Target 6 Bulan Menuju Perjanjian Konkret (PKS)
MoU yang baru ditandatangani ini akan berlaku selama enam bulan dan berfungsi sebagai tahap awal (roadmap) perencanaan. Pemprov Sumut berharap dalam kurun waktu tersebut, seluruh kajian dan persyaratan administrasi dapat rampung sehingga statusnya meningkat menjadi Perjanjian Kerja Sama (PKS) yang mengikat secara teknis.
Hal senada diungkapkan oleh Direktur Utama PT Dhirga Surya, Ari Wibowo. Ia menegaskan bahwa proyek ini merupakan wujud komitmen nyata untuk memberikan layanan kesehatan terbaik bagi sekitar 15 juta penduduk Sumatera Utara.
“Kami optimistis proyek ini dapat menjadi kebutuhan sekaligus kebanggaan masyarakat Sumatera Utara serta menjadi wajah baru sektor kesehatan di daerah,” ujar Ari.
Penguatan Kompetensi Tenaga Medis
Sementara itu, Presiden Direktur PT Murni Sadar Tbk, Mutiara, menyatakan dukungan penuh perusahaannya terhadap inisiatif besar ini.
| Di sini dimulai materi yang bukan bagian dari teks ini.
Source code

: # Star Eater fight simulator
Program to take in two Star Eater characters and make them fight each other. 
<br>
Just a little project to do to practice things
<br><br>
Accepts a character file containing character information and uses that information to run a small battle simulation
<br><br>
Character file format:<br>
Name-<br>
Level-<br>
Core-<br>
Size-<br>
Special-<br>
Fokus utama dari kerja sama ini bukan hanya pada pembangunan fisik, tetapi juga pada peningkatan kualitas Sumber Daya Manusia (SDM).
Ke depannya, RS Murni Teguh bersama Pemprov Sumut akan mengadakan berbagai program pelatihan intensif dan berkolaborasi dengan tenaga ahli internasional. Harapannya, masyarakat dapat menikmati layanan medis dengan teknologi tinggi dan penanganan ahli berskala global langsung di rumah sendiri.
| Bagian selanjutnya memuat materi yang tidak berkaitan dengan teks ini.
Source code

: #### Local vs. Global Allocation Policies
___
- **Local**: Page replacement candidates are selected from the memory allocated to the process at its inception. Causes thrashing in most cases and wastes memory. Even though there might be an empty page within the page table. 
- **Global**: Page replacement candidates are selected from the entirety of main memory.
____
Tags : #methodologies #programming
“Setiap hari ada enam sampai sembilan penerbangan dari Sumatera Utara ke negara tetangga untuk tujuan pengobatan. Potensi ini perlu dibarengi peningkatan kualitas layanan kesehatan di daerah, sehingga masyarakat tidak perlu lagi keluar negeri untuk mendapatkan pelayanan yang setara.” — Basarin Yunus Tanjung, Asisten Pemerintahan dan Kesejahteraan Rakyat Setdaprov Sumut.